Note: This ballot was opened for revision 06 and is now closed.

Brian Haberman Former IESG member
Yes
Yes (for -06) Unknown

                            
Jari Arkko Former IESG member
Yes
Yes (for -06) Unknown

                            
Joel Jaeggli Former IESG member
Yes
Yes (for -06) Unknown

                            
Ted Lemon Former IESG member
Yes
Yes (2013-06-12 for -06) Unknown
The document looks good.   Is there any hope of a 4861bis?
Adrian Farrel Former IESG member
No Objection
No Objection (2013-06-12 for -06) Unknown
I support the comments from other ADs about precision in language. I 
think you would be well advised to tighten the specification.

---

The proposed new state machine entry is:

   PROBE           Retransmit timeout,     Increase timeout  UNREACHABLE
                   N or more               Send multicast NS
                   retransmissions.

How is it possible for the event of "more than N retransmissions" to 
happen in PROBE state? You probably need:

   PROBE           Retransmit timeout,     Increase timeout  UNREACHABLE
                   Nth retransmission      Send multicast NS

---

Although you have retained the garbage collection from 4861, you say:

   A node MAY garbage collect a Neighbor Cache Entry at any time as
   specified in RFC 4861.  This does not change with the introduction of
   the UNREACHABLE state in the conceptual model.

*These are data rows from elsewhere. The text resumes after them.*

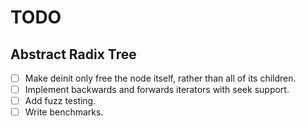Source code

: # TODO

## Abstract Radix Tree

- [ ] Make deinit only free the node itself, rather than all of its children.
- [ ] Implement backwards and forwards iterators with seek support.
- [ ] Add fuzz testing.
- [ ] Write benchmarks.
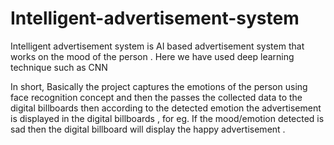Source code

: # Intelligent-advertisement-system
Intelligent advertisement system  is AI based advertisement system that works on the mood of the person .
Here we have used deep learning technique such as CNN 

In short, Basically the project captures the emotions of the person using face recognition concept and then the passes the collected data to the digital billboards then according to the detected emotion the advertisement is displayed in the digital billboards , for eg. If the mood/emotion detected is sad then the digital billboard will display the happy advertisement .
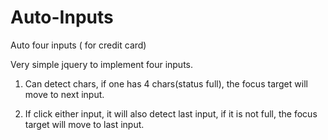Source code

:# Auto-Inputs
Auto four inputs ( for credit card)


Very simple jquery to implement four inputs.

1. Can detect chars, if one has 4 chars(status full), the focus target
will move to next input.

2. If click either input, it will also detect last input, if it is not
full, the focus target will move to last input.
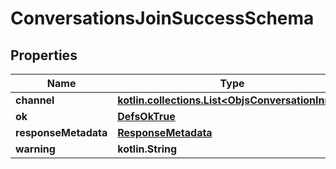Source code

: 
# ConversationsJoinSuccessSchema

## Properties
Name | Type | Description | Notes
------------ | ------------- | ------------- | -------------
**channel** | [**kotlin.collections.List&lt;ObjsConversationInner&gt;**](ObjsConversationInner.md) |  | 
**ok** | [**DefsOkTrue**](DefsOkTrue.md) |  | 
**responseMetadata** | [**ResponseMetadata**](ResponseMetadata.md) |  |  [optional]
**warning** | **kotlin.String** |  |  [optional]



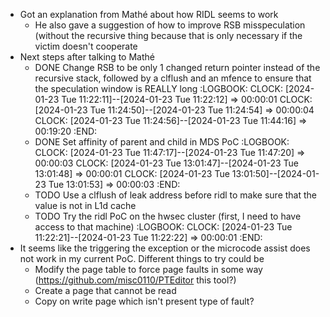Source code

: - Got an explanation from Mathé about how RIDL seems to work
	- He also gave a suggestion of how to improve RSB misspeculation (without the recursive thing because that is only necessary if the victim doesn't cooperate
- Next steps after talking to Mathé
	- DONE Change RSB to be only 1 changed return pointer instead of the recursive stack, followed by a clflush and an mfence to ensure that the speculation window is REALLY long
	  :LOGBOOK:
	  CLOCK: [2024-01-23 Tue 11:22:11]--[2024-01-23 Tue 11:22:12] =>  00:00:01
	  CLOCK: [2024-01-23 Tue 11:24:50]--[2024-01-23 Tue 11:24:54] =>  00:00:04
	  CLOCK: [2024-01-23 Tue 11:24:56]--[2024-01-23 Tue 11:44:16] =>  00:19:20
	  :END:
	- DONE Set affinity of parent and child in MDS PoC
	  :LOGBOOK:
	  CLOCK: [2024-01-23 Tue 11:47:17]--[2024-01-23 Tue 11:47:20] =>  00:00:03
	  CLOCK: [2024-01-23 Tue 13:01:47]--[2024-01-23 Tue 13:01:48] =>  00:00:01
	  CLOCK: [2024-01-23 Tue 13:01:50]--[2024-01-23 Tue 13:01:53] =>  00:00:03
	  :END:
	- TODO Use a clflush of leak address before ridl to make sure that the value is not in L1d cache
	- TODO Try the ridl PoC on the hwsec cluster (first, I need to have access to that machine)
	  :LOGBOOK:
	  CLOCK: [2024-01-23 Tue 11:22:21]--[2024-01-23 Tue 11:22:22] =>  00:00:01
	  :END:
- It seems like the triggering the exception or the microcode assist does not work in my current PoC. Different things to try could be
	- Modify the page table to force page faults in some way (https://github.com/misc0110/PTEditor this tool?)
	- Create a page that cannot be read
	- Copy on write page which isn't present type of fault?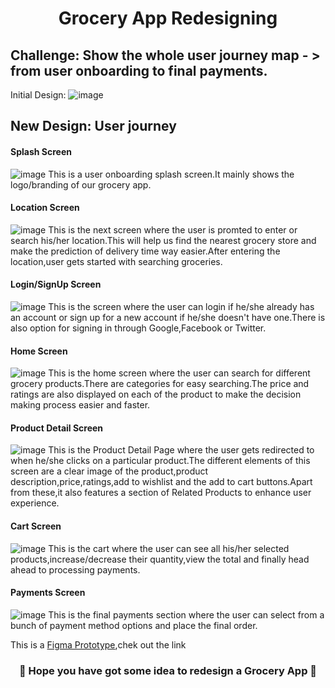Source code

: <h1 align="center">  Grocery App Redesigning </h1>

## Challenge: Show the whole user journey map - > from user onboarding to final payments.

Initial Design: ![image](https://user-images.githubusercontent.com/72400676/137605832-eede3904-de85-49cd-bd77-5169f3b4e6f5.png)

## New Design: User journey
#### Splash Screen 
![image](https://user-images.githubusercontent.com/72400676/137606562-2927a939-ceaf-4fac-aea7-7c1b97e92d6c.png)
This is a user onboarding splash screen.It mainly shows the logo/branding of our grocery app.

#### Location Screen
![image](https://user-images.githubusercontent.com/72400676/137606604-d9a35e5c-bce4-4e56-92c0-12d07f76a377.png)
This is the next screen where the user is promted to enter or search his/her location.This will help us find the nearest grocery store and make the prediction of delivery time way easier.After entering the location,user gets started with searching groceries.

#### Login/SignUp Screen
![image](https://user-images.githubusercontent.com/72400676/137606655-9ae5c998-09f2-4d43-8bb2-1aa783607740.png)
This is the screen where the user can login if he/she already has an account or sign up for a new account if he/she doesn't have one.There is also option for signing in through Google,Facebook or Twitter.

#### Home Screen
![image](https://user-images.githubusercontent.com/72400676/137606699-b3c76da5-fe58-481a-9a22-05f854500a22.png)
This is the home screen where the user can search for different grocery products.There are categories for easy searching.The price and ratings are also displayed on each of the product to make the decision making process easier and faster.

#### Product Detail Screen
![image](https://user-images.githubusercontent.com/72400676/137606742-cb5590d7-8875-4632-9343-a315fc4761e4.png)
This is the Product Detail Page where the user gets redirected to when he/she clicks on a particular product.The different elements of this screen are a clear image of the product,product description,price,ratings,add to wishlist and the add to cart buttons.Apart from these,it also features a section of Related Products to enhance user experience.

#### Cart Screen
![image](https://user-images.githubusercontent.com/72400676/137606823-32c8a5f3-7192-4983-a6e4-5a7d472e286b.png)
This is the cart where the user can see all his/her selected products,increase/decrease their quantity,view the total and finally head ahead to processing payments.

#### Payments Screen
![image](https://user-images.githubusercontent.com/72400676/137606867-098cea72-419a-413d-8313-b9313f7c920f.png)
This is the final payments section where the user can select from a bunch of payment method options and place the final order.

This is a <a href="https://www.figma.com/file/uNyL0NZUzACXdNs56d2QNl/Grocery-App-Redesign?node-id=11%3A2">Figma Prototype</a>,chek out the link
<h3 align="center">🎉 Hope you have got some idea to redesign a Grocery App 🎉</h3>

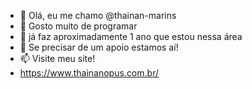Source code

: - 👋 Olá, eu me chamo @thainan-marins
- 👀 Gosto muito de programar
- 🌱 já faz aproximadamente 1 ano que estou nessa área
- 💞️ Se precisar de um apoio estamos aí!
- 📫 Visite meu site!
- https://www.thainanopus.com.br/

<!---
thainan-marins/thainan-marins is a ✨ special ✨ repository because its `README.md` (this file) appears on your GitHub profile.
You can click the Preview link to take a look at your changes.
--->
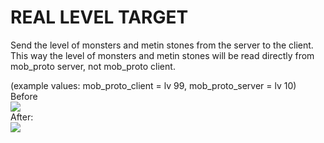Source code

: # REAL LEVEL TARGET
 Send the level of monsters and metin stones from the server to the client.
 This way the level of monsters and metin stones will be read directly from mob_proto server, not mob_proto client.


(example values: mob_proto_client = lv 99, mob_proto_server = lv 10) </br>
Before </br>
<img src="https://i.imgur.com/SyUUY9I.png"> </br>
After: </br> 
<img src="https://i.imgur.com/ITQaCWl.png"> </br>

I would have thought that the garbage collection LRU scheme should 
consider a trade between LRU and UNREACHABLE state? Which would you 
discard: not used for 29 seconds or unreachable and not used for 28
seconds? Or is this too much fine-tuning?
Barry Leiba Former IESG member
No Objection
No Objection (2013-06-08 for -06) Unknown
I'm just short of a DISCUSS on this because there was no response to the appsdir review, which did raise a couple of minor things apart from the many editorial comments in it.  I know that Erik isn't happy with the level of editorial commenting in the directorate reviews, but we have to accept that thorough reviewers feel the need to do that.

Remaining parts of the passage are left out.